[mercury-users] lisp macros

Richard A. O'Keefe ok at cs.otago.ac.nz
Fri May 24 10:57:50 AEST 2002


	The one unique lisp feature seems to be macros; does anyone have
	much experience with lisp macros and what they add compared to
	programming in a language like Mercury?
	
There are two ideas of what "Lisp macros" might be.

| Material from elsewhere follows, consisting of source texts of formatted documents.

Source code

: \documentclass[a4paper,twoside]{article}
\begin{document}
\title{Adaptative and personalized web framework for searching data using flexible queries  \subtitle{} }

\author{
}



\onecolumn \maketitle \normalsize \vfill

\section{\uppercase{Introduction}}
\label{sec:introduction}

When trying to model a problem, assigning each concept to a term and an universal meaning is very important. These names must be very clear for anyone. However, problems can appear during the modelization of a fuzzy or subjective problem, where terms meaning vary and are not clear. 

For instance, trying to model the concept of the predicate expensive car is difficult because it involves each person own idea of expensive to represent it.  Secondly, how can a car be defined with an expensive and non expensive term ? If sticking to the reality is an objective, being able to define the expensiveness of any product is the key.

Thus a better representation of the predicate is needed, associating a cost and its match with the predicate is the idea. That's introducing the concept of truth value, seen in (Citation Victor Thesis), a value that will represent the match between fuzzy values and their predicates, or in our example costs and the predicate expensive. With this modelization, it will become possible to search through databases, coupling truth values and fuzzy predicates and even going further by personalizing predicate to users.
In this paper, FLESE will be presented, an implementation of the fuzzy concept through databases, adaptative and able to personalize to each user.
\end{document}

There are the "hackers' macros" in Lisp, which give you the
power to make *arbitrary* source-to-source transformations.
They have been used to do amazing things, such as the "Series" package
(described at the back of CLtL2).

There are the "hygienic macros" in R5RS Scheme,
which give you rewrite rule macros that preserve lexical scope.
The standard examples show how most of the Scheme special forms
can be defined using these macros.  They are also used to define
object-oriented languages atop Scheme.

The nearest equivalent in functional programming would be the heavy use
that Haskell experts make of "combinators".  The goal is the same: to
let people write simple surface forms with possibly complex "plumbing"
underneath.  The equivalent in Prolog is term_expansion/2; there is an
equivalent in Erlang where a module can tell the compiler to run it
through a specified preprocessor before compilation proper.

Higher-order functions let you do many of the things that macros do,
but one thing they do not let you do is create new binding forms.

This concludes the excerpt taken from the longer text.